If you’re contemplating a major home renovation in 2023 or beyond but are unsure about financing, this blog has you covered. Let’s delve into six ways to finance your home repair or renovation without dipping into your savings.
1. Home Equity Line of Credit (HELOC)
Utilize the equity in your home through a HELOC to borrow against your home’s value and repay what you use. Typically, HELOCs offer lower interest rates than credit cards and personal loans.
2. Mortgage Incorporation
Consider including renovation costs in your mortgage payments when purchasing a new home. Alternatively, add the renovation expenses to your existing mortgage during mortgage refinancing. This approach may help you secure lower interest rates and monthly payments than unsecured loans.
3. Unsecured Line of Credit
If HELOC or refinancing options aren’t viable, explore unsecured lines of credit for borrowing flexibility.

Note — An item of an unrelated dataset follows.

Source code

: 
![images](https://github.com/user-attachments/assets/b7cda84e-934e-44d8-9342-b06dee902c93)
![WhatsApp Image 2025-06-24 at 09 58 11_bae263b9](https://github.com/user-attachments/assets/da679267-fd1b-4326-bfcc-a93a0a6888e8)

Remember that personal lines of credit typically come with higher interest rates due to the absence of collateral.
4. Second Mortgage
Some homeowners opt for a second mortgage to fund renovations, offering immediate cash at a lower interest rate than personal lines of credit. However, this means managing two mortgage payments.
5. Credit Card
A credit card may not be the most favourable option due to high interest rates, but it is a financing option for home renovations. Use this avenue cautiously to avoid accumulating substantial interest charges.
6. Borrowing from Family or Friends
If it’s an option, consider borrowing money from family or friends to fund your renovation or repair. Ensure you establish clear repayment terms to maintain healthy relationships.